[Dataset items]
__________

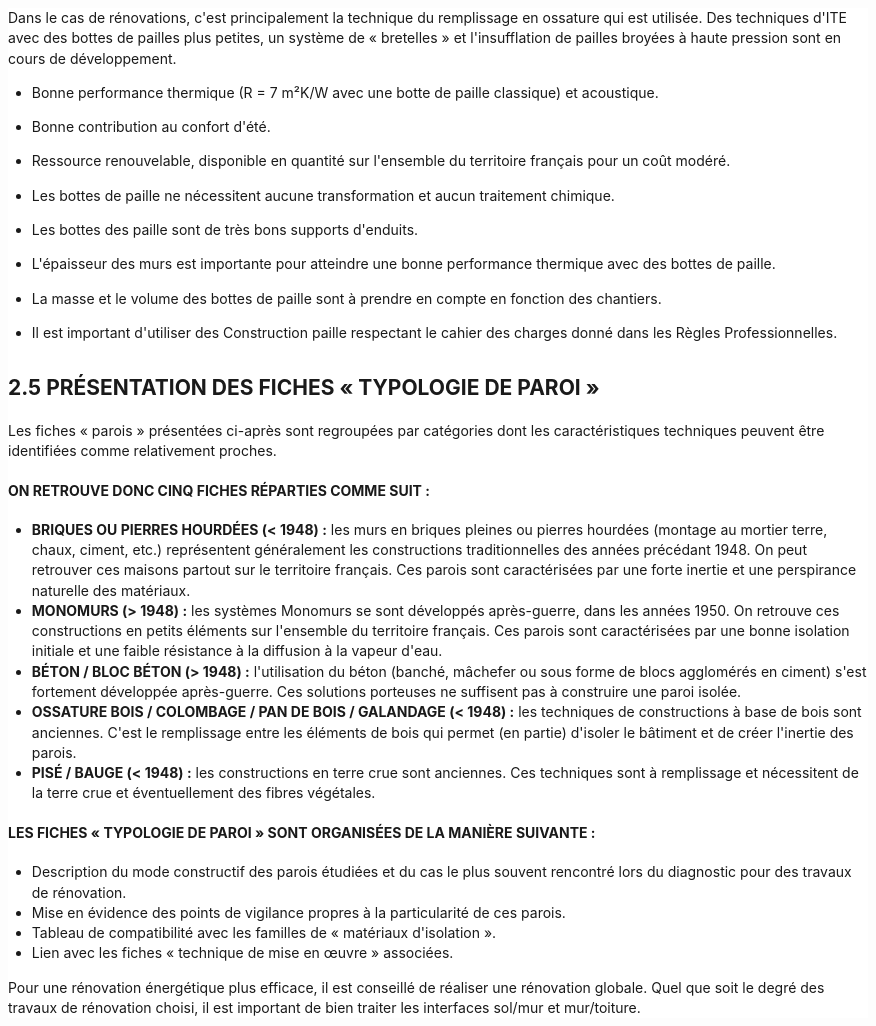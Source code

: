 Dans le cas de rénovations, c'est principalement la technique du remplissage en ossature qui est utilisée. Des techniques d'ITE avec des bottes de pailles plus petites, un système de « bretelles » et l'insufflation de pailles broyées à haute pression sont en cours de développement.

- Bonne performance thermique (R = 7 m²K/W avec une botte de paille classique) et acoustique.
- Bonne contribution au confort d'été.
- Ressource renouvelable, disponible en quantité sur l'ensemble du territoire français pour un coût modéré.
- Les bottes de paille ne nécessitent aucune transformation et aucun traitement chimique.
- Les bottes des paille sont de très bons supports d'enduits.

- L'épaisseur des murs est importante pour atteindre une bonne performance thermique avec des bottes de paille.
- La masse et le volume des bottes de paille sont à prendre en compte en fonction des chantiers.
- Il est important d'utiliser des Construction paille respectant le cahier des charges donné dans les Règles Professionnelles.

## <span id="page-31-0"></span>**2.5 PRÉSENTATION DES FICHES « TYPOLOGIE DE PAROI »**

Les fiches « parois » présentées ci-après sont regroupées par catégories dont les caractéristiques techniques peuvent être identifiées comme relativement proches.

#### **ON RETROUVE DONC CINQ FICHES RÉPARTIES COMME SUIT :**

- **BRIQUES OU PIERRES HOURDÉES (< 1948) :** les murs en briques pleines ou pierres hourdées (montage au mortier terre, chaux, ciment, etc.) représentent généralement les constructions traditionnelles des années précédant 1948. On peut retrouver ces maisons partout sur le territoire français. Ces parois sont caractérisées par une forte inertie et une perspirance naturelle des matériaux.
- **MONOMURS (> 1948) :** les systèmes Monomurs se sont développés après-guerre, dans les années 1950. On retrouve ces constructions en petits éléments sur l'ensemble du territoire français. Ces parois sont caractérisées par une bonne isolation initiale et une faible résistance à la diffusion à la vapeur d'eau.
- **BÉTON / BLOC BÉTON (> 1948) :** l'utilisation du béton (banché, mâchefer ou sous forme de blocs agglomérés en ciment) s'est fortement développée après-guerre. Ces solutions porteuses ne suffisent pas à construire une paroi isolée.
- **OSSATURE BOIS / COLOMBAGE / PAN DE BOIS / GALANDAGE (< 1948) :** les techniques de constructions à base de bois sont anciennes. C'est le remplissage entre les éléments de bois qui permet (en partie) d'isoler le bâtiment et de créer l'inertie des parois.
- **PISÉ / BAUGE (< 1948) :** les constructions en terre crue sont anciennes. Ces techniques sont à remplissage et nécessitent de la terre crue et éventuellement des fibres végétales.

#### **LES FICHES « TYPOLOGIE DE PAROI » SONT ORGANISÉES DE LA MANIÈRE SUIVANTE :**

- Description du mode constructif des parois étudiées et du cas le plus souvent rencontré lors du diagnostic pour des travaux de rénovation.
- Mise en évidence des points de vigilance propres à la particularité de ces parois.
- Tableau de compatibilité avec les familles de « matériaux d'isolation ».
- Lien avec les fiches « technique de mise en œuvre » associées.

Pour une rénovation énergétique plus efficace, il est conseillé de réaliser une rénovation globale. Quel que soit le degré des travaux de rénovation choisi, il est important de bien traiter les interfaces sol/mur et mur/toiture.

__________

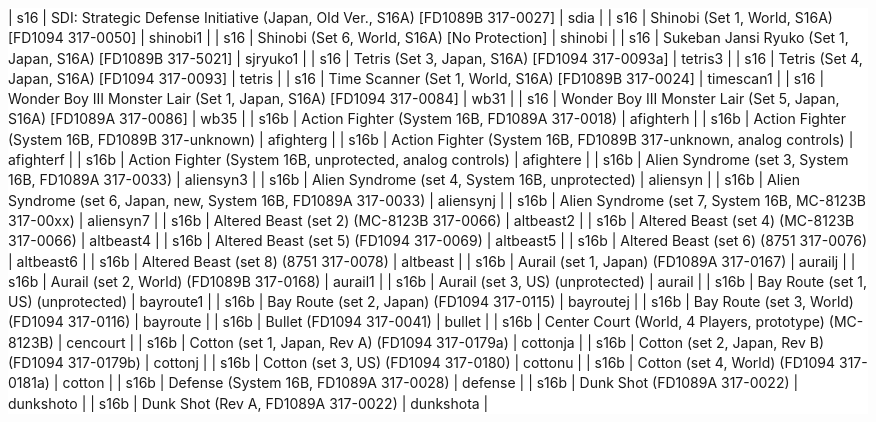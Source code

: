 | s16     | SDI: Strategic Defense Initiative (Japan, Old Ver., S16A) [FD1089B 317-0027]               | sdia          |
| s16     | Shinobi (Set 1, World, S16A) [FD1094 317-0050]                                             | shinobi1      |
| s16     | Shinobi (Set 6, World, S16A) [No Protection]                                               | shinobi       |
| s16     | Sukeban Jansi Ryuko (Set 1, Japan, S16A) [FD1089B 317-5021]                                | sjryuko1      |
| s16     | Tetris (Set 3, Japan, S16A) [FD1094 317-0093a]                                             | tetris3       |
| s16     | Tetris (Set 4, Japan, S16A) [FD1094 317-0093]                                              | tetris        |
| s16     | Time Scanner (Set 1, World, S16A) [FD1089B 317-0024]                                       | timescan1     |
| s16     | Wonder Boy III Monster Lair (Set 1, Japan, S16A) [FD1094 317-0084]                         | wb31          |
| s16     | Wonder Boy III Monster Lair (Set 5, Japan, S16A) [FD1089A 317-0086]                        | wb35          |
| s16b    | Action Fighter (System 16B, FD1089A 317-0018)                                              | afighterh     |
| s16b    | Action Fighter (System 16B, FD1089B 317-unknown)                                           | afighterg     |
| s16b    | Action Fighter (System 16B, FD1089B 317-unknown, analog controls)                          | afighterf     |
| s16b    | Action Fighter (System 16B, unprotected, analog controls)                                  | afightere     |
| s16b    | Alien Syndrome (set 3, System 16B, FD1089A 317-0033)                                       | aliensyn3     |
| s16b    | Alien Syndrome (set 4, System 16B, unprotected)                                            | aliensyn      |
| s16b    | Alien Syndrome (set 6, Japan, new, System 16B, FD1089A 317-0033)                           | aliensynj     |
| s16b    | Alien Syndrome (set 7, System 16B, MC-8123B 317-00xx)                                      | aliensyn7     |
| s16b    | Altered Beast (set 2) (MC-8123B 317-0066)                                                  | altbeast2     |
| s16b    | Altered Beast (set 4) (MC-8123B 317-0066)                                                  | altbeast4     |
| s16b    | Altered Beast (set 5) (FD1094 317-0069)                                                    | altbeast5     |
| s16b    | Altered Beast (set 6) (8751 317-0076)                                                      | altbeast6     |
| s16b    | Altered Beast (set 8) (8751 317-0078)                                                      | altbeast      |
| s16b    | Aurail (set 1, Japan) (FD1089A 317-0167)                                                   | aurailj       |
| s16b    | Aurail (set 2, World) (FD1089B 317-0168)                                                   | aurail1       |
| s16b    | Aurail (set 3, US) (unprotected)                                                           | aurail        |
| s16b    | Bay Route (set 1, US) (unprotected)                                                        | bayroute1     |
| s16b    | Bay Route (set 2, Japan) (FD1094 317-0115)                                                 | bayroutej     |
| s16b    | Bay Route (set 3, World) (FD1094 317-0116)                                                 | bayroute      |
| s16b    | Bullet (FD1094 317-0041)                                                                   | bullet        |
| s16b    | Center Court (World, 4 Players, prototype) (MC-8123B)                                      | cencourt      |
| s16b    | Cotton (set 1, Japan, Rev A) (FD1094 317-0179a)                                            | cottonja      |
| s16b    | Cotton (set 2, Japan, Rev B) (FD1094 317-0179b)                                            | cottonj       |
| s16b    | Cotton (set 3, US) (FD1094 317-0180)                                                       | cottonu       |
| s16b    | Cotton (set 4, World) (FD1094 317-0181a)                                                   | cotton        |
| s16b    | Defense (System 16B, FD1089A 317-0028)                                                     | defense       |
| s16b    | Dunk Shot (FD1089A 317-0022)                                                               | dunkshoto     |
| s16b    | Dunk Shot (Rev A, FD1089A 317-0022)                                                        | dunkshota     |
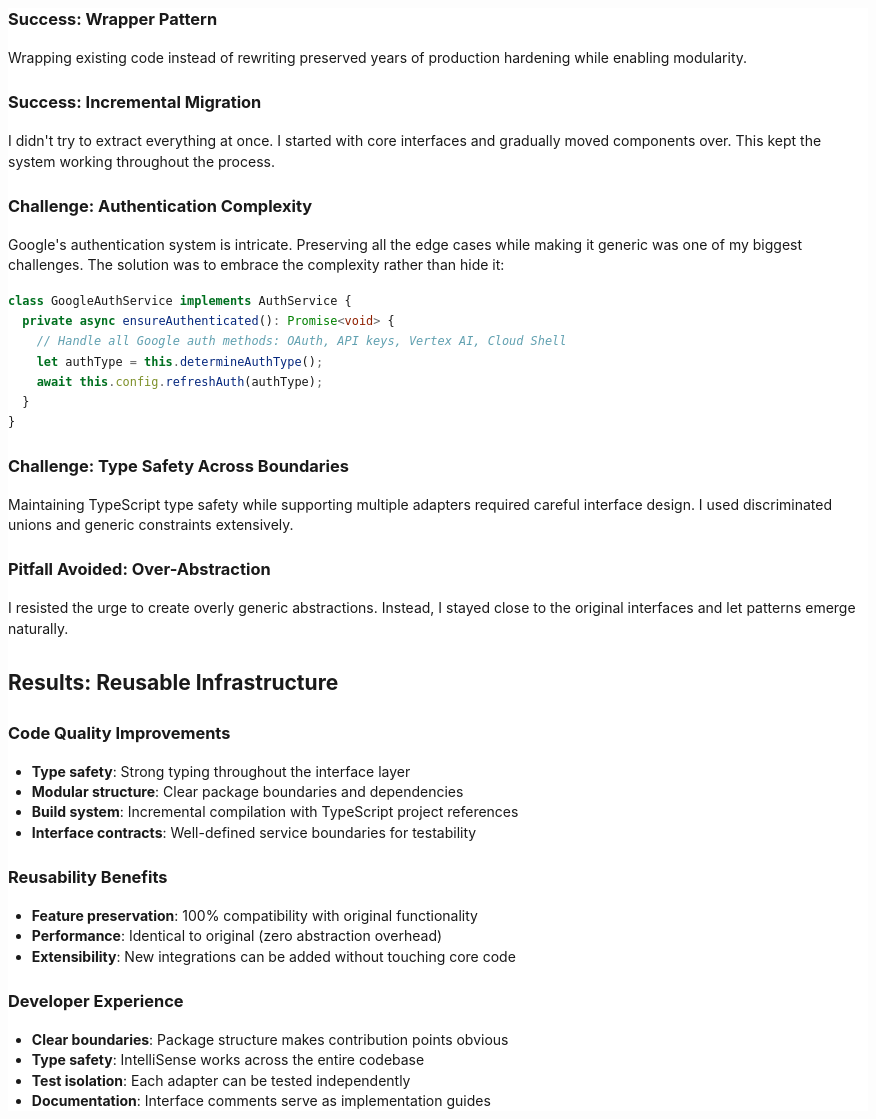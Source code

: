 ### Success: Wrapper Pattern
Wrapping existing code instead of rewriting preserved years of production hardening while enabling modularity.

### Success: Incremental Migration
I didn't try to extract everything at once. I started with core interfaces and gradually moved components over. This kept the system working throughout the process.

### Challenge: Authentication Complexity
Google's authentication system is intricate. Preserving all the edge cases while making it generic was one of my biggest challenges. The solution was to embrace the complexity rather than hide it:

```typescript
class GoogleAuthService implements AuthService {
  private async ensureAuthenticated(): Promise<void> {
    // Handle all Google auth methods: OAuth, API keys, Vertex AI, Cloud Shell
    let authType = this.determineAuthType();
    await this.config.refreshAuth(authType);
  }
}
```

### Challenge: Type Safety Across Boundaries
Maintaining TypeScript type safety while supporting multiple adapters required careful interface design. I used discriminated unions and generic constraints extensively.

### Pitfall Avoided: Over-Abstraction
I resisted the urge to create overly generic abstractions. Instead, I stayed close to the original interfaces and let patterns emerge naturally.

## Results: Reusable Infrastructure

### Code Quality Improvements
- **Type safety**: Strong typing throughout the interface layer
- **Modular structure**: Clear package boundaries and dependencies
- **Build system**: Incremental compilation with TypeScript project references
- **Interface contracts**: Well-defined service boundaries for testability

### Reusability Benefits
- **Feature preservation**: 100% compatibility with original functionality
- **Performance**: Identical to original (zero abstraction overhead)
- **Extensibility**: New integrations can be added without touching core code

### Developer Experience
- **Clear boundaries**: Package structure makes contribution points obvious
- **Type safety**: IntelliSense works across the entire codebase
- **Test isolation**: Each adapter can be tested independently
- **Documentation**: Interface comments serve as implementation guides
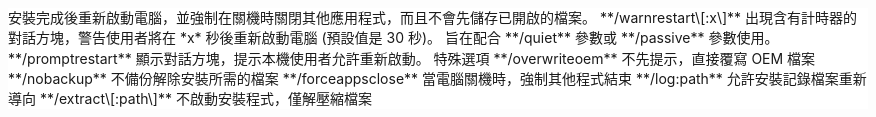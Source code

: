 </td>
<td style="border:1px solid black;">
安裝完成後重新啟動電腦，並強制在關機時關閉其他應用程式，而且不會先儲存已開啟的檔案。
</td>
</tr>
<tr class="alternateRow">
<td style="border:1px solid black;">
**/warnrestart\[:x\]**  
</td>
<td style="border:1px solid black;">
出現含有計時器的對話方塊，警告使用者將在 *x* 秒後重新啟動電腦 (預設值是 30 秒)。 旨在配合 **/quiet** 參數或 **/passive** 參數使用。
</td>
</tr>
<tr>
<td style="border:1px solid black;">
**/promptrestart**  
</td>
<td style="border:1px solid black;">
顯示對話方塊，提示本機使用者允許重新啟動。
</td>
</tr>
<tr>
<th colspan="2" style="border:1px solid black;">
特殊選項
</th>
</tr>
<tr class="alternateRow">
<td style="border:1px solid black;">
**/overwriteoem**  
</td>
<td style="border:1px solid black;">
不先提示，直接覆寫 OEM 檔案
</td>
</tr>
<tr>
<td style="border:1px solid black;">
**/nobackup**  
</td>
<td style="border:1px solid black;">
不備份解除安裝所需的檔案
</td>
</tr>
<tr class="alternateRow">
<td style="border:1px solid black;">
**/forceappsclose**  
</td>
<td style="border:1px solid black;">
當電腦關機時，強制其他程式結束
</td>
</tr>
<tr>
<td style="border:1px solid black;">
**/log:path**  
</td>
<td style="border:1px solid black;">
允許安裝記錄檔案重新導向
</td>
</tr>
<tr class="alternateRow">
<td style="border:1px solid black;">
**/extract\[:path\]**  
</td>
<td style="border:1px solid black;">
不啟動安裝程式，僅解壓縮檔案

__________

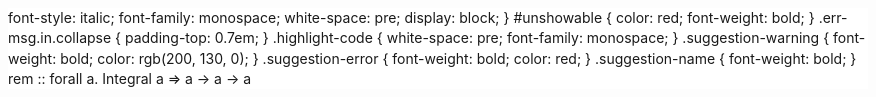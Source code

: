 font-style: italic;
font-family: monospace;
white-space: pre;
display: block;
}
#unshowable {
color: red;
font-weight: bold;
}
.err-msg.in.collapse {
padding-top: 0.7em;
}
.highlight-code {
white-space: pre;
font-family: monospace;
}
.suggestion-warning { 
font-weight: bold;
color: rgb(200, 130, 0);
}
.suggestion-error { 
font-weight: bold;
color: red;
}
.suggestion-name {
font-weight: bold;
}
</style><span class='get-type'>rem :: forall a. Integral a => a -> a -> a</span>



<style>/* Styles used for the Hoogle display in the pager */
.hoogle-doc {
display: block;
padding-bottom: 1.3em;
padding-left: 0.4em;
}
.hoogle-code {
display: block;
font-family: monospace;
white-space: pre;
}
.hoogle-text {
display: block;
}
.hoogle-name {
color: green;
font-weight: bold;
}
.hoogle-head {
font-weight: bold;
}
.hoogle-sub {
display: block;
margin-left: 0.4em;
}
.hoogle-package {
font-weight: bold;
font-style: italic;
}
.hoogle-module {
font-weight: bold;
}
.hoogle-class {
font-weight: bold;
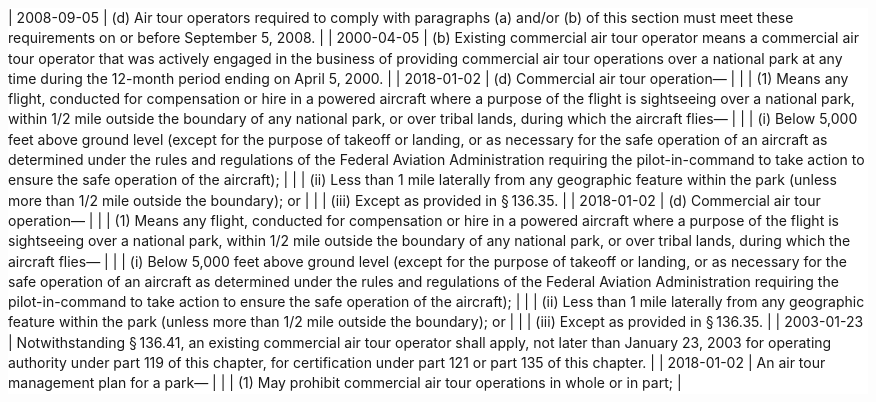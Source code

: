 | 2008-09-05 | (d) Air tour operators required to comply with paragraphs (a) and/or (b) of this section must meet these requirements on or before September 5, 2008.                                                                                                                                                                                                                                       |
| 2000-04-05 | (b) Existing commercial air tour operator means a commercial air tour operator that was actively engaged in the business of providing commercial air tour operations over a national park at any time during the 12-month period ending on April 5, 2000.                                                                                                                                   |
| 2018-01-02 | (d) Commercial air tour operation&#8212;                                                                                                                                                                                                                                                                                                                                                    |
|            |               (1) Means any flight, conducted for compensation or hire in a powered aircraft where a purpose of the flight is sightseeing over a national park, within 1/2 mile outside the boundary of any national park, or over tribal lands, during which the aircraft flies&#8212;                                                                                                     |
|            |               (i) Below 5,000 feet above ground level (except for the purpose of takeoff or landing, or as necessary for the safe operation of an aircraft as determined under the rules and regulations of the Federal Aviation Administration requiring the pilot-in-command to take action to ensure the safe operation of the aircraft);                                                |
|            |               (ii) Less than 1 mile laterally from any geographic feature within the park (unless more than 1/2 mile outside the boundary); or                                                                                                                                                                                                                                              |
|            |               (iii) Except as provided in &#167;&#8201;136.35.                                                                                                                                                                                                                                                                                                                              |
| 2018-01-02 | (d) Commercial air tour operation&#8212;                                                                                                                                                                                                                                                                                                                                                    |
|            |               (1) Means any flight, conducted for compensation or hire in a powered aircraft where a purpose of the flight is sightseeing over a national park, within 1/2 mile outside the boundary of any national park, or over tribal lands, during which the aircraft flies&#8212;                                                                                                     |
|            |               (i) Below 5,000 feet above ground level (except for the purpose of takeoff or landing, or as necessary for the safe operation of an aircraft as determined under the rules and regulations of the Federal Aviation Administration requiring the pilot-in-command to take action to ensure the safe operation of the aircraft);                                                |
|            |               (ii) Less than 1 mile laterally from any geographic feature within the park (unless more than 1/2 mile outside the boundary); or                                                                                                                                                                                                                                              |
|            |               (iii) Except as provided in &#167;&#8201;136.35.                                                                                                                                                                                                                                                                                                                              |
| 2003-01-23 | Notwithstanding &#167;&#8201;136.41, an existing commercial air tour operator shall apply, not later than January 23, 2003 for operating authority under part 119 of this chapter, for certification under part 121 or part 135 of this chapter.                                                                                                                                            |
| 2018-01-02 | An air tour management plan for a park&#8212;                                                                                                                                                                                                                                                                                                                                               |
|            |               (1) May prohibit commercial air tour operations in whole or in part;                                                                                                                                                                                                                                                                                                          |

__________

# Instructions to follow:
I would like the exact lines from the data above, starting with the one that holds "(set 1, Japan)" and going on through the one that holds "### Success: Incremental Migration", without the pictures.

# Output for this exercise:
| s16b    | Aurail (set 1, Japan) (FD1089A 317-0167)                                                   | aurailj       |
| s16b    | Aurail (set 2, World) (FD1089B 317-0168)                                                   | aurail1       |
| s16b    | Aurail (set 3, US) (unprotected)                                                           | aurail        |
| s16b    | Bay Route (set 1, US) (unprotected)                                                        | bayroute1     |
| s16b    | Bay Route (set 2, Japan) (FD1094 317-0115)                                                 | bayroutej     |
| s16b    | Bay Route (set 3, World) (FD1094 317-0116)                                                 | bayroute      |
| s16b    | Bullet (FD1094 317-0041)                                                                   | bullet        |
| s16b    | Center Court (World, 4 Players, prototype) (MC-8123B)                                      | cencourt      |
| s16b    | Cotton (set 1, Japan, Rev A) (FD1094 317-0179a)                                            | cottonja      |
| s16b    | Cotton (set 2, Japan, Rev B) (FD1094 317-0179b)                                            | cottonj       |
| s16b    | Cotton (set 3, US) (FD1094 317-0180)                                                       | cottonu       |
| s16b    | Cotton (set 4, World) (FD1094 317-0181a)                                                   | cotton        |
| s16b    | Defense (System 16B, FD1089A 317-0028)                                                     | defense       |
| s16b    | Dunk Shot (FD1089A 317-0022)                                                               | dunkshoto     |
| s16b    | Dunk Shot (Rev A, FD1089A 317-0022)                                                        | dunkshota     |
Source code

: ### Success: Wrapper Pattern
Wrapping existing code instead of rewriting preserved years of production hardening while enabling modularity.

### Success: Incremental Migration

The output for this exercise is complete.